Logz.io released their annual survey and analysis of the DevOps industry with the spotlight this year on observability. The key findings include that DevOps and observability tool sprawl are becoming an issue, and that complex architectures present a key challenge when implementing an observability solution. In the next year, they predict greater investment in observability, with a focus on distributed tracing.
Within the survey, participants were asked to define observability. The majority of respondents view observability as using logs, metrics, and traces together. Around 30% of respondents believe that observability is a measure of how well the system's state can be determined from output data. This corresponds with how Tyler Treat, managing partner at Real Kinetic, thinks of observability as "the ability to interrogate our systems after the fact in a data-rich, high-fidelity way."
The survey found that 63% of respondents are using more than one observability tool, with 14% using five or more tools. Within that tool set, log management and analysis tooling is the most popular with 73% of respondents indicating they leverage those types of tools. 40% of respondents indicated that they leverage infrastructure monitoring and alerting tooling. However, 66% of respondents are not yet using any form of tracing tool to augment their observability data.
The use of these different toolsets aligns to the "three pillars of observability": metrics, logging, and distributed tracing. However, Ben Sigelman, CEO at LightStep, warns that a "common mistake that engineers can make is to look at each of the pillars in isolation, and then simply evaluating and implementing individual solutions to address each pillar."

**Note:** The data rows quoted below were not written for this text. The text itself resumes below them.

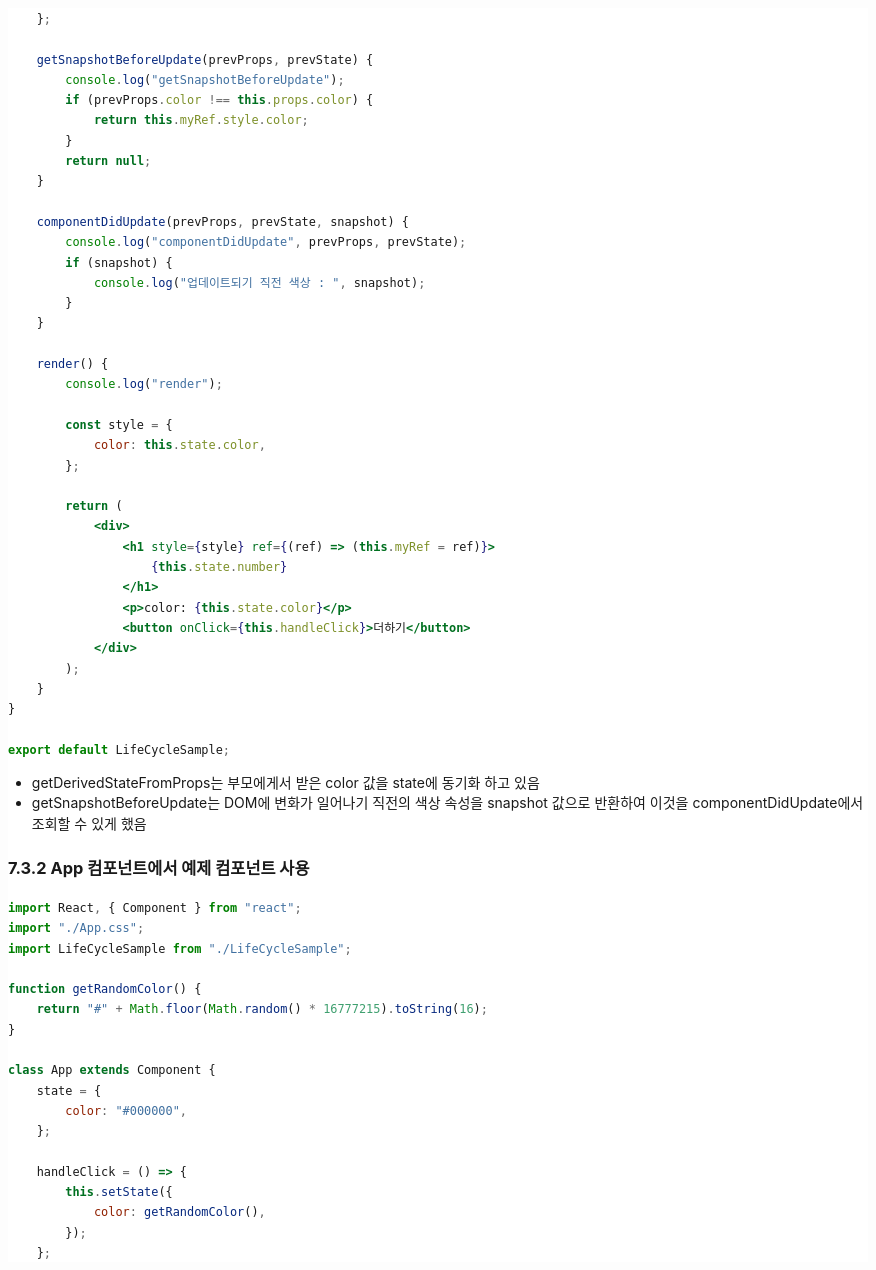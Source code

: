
 ```jsx
    };

    getSnapshotBeforeUpdate(prevProps, prevState) {
        console.log("getSnapshotBeforeUpdate");
        if (prevProps.color !== this.props.color) {
            return this.myRef.style.color;
        }
        return null;
    }

    componentDidUpdate(prevProps, prevState, snapshot) {
        console.log("componentDidUpdate", prevProps, prevState);
        if (snapshot) {
            console.log("업데이트되기 직전 색상 : ", snapshot);
        }
    }

    render() {
        console.log("render");

        const style = {
            color: this.state.color,
        };

        return (
            <div>
                <h1 style={style} ref={(ref) => (this.myRef = ref)}>
                    {this.state.number}
                </h1>
                <p>color: {this.state.color}</p>
                <button onClick={this.handleClick}>더하기</button>
            </div>
        );
    }
}

export default LifeCycleSample;
```

- getDerivedStateFromProps는 부모에게서 받은 color 값을 state에 동기화 하고 있음
- getSnapshotBeforeUpdate는 DOM에 변화가 일어나기 직전의 색상 속성을 snapshot 값으로 반환하여 이것을 componentDidUpdate에서 조회할 수 있게 했음

### 7.3.2 App 컴포넌트에서 예제 컴포넌트 사용

```jsx
import React, { Component } from "react";
import "./App.css";
import LifeCycleSample from "./LifeCycleSample";

function getRandomColor() {
    return "#" + Math.floor(Math.random() * 16777215).toString(16);
}

class App extends Component {
    state = {
        color: "#000000",
    };

    handleClick = () => {
        this.setState({
            color: getRandomColor(),
        });
    };
```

Within these tool sets, the majority of respondents preferred open-source observability stacks. The ELK stack was the most popular logging tool, Grafana was the most popular metrics tools, and for the respondents who are leveraging tracing, Jaeger was the tool of choice. The survey found that machine learning solutions are gaining momentum with 40% of respondents currently using or considering ML solutions in the upcoming year.
While 41% of respondents indicate they are using some form of serverless architecture, 48% of respondents claimed that serverless was the main technology obstacle to implementing their observability strategy. This agrees with comments from Treat on how microservice architectures can cause a shift in where the complexity of the system arises:
While monoliths can have internal complexity, microservices bring that complexity to the surface. It shifts from being code complexity to operations and architecture complexity, and that’s a whole different type of challenge.
With the maturation of DevOps practices and methodologies, more and more teams have reported increased adoption of microservices, serverless, and container technologies. As the Logz.io team notes:
These numbers indicate that while engineering teams continue to adopt new technologies, these technologies also obstruct visibility into system performance, contributing to a lack of observability. 58% of our respondents confirm this hypothesis, stating that the number one barrier to observability is complex architectures. This is due to the increasing complexity that technologies such as serverless and Kubernetes bring to modern architectures.
With this increase in adoption of DevOps practices, 64% reported that DevOps engineers are primarily responsible for achieving observability. Close to half now report that developers are starting to share this responsibility, with 39% indicating that operations teams are involved as well. However, it is challenging to conclude from these results if this approach aligns with what Treat calls a "culture of observability". Treat explains that a common mistake organizations make as they move towards a culture of observability is to "simply rename an Operations team to an Observability team. This is akin to renaming your operations engineers to DevOps engineers thinking it will flip some switch". This thought lines up with what Charity Majors, CEO of Honeycomb, shared in an interview with InfoQ:
Developers will be owning and operating their own services, and this is a good thing! Our roles as operational experts are to empower and educate and be force amplifiers. And to build the massive world class platforms they can use to build composable infrastructure stacks and pipelines.
From these results, the Logz.io team drew some predictions for the upcoming year. The team felt that companies, especially enterprise organizations, will begin to invest more in observability in the upcoming year, especially in the lagging field of distributed tracing. The other main conclusion is an "increased focus on reducing tool sprawl as vendors consolidate tools for monitoring, troubleshooting, and security." This meshes well with predictions made by Treat that the major monitoring players will look to implement specific capabilities such as "arbitrarily-wide structured events, high-cardinality dimensions without the need for indexes or schemas, and shared context propagated between services in the request path."
These conclusions are shared by the InfoQ editorial team in their 2019 Retrospective article. The team wrote that "next year will hopefully be the year of 'managing complexity.'" The introduction of patterns such as microservices and serverless have allowed for more scalable and better isolated solutions. As they note however, "our ability to comprehend the complex distributed systems we are now building -- along with the availability of related tooling -- has not kept pace with these developments".